= ACTION ITEM =
Your answer should be each line of the entries that contains the word "Table", copied in full.

= DATA EXTRACTS =
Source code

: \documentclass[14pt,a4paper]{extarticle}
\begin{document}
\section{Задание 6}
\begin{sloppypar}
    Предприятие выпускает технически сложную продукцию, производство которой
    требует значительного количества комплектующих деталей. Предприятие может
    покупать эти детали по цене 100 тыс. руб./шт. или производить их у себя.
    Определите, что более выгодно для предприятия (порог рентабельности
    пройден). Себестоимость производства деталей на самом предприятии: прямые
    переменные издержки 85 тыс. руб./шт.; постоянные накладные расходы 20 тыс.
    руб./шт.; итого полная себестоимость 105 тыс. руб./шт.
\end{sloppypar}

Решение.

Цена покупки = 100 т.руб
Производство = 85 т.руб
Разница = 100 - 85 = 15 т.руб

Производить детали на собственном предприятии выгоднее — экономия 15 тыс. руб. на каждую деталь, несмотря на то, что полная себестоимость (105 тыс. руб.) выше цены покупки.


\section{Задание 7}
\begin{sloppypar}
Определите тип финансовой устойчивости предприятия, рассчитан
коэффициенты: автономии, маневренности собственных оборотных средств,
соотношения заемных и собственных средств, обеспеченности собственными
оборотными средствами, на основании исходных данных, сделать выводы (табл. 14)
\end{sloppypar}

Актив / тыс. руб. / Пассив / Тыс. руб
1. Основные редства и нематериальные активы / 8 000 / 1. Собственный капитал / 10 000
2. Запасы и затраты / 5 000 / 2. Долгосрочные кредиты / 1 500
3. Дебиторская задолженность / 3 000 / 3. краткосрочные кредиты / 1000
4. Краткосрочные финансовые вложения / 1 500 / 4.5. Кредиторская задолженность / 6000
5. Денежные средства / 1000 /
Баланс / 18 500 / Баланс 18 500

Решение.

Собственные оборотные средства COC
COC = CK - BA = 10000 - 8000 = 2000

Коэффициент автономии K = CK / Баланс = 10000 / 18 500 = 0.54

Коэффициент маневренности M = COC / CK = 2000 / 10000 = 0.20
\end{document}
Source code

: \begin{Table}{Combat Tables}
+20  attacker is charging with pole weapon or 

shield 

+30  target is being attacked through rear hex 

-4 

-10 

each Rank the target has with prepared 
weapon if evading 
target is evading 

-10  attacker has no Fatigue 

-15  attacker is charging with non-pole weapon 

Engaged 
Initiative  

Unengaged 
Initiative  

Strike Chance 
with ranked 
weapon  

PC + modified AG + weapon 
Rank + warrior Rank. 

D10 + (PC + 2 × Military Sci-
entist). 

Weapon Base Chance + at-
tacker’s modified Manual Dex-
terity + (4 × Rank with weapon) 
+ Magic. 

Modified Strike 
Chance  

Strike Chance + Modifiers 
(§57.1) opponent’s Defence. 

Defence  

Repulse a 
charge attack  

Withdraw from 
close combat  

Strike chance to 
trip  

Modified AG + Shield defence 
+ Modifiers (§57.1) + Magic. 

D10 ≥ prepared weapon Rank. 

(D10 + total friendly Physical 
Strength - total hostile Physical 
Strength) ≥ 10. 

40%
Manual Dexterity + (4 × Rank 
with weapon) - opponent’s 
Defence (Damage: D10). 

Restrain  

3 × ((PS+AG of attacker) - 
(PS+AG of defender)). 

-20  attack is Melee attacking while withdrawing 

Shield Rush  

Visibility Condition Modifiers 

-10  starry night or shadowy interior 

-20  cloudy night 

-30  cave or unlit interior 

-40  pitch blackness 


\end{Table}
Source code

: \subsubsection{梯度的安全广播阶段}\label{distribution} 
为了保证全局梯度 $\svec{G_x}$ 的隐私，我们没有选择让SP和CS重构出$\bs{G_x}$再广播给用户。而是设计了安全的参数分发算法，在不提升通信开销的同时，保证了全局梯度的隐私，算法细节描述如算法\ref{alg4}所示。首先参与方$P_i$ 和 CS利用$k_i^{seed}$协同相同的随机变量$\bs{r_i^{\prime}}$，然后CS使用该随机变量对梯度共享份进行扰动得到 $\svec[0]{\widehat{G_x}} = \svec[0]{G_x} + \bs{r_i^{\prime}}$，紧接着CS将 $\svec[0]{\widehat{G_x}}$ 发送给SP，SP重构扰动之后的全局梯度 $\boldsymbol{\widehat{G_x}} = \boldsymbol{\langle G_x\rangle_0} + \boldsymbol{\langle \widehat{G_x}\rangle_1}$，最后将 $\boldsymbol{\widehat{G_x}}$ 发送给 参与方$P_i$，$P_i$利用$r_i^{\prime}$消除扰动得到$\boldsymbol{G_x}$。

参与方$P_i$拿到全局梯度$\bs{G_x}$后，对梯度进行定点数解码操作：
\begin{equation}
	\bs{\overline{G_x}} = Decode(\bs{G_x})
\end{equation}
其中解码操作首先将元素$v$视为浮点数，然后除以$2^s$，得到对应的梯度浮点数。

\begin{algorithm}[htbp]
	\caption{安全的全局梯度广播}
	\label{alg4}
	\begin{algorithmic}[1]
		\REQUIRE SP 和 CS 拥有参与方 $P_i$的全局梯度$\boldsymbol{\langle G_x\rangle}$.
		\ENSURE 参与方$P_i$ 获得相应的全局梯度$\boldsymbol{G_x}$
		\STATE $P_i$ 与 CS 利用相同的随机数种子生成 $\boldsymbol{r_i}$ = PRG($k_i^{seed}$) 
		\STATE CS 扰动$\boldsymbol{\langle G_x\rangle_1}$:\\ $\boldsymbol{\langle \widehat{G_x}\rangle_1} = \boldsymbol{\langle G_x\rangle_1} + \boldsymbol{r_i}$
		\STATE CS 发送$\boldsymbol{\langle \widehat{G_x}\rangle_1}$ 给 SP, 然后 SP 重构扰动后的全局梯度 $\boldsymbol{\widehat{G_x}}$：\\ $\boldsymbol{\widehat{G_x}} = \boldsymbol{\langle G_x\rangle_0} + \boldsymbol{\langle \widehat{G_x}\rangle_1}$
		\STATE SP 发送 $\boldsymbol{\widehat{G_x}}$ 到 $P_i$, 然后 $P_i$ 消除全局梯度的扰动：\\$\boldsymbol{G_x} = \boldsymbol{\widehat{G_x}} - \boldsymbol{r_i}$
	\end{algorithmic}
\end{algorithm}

= TASK SOLUTION =
: \begin{Table}{Combat Tables}
\end{Table}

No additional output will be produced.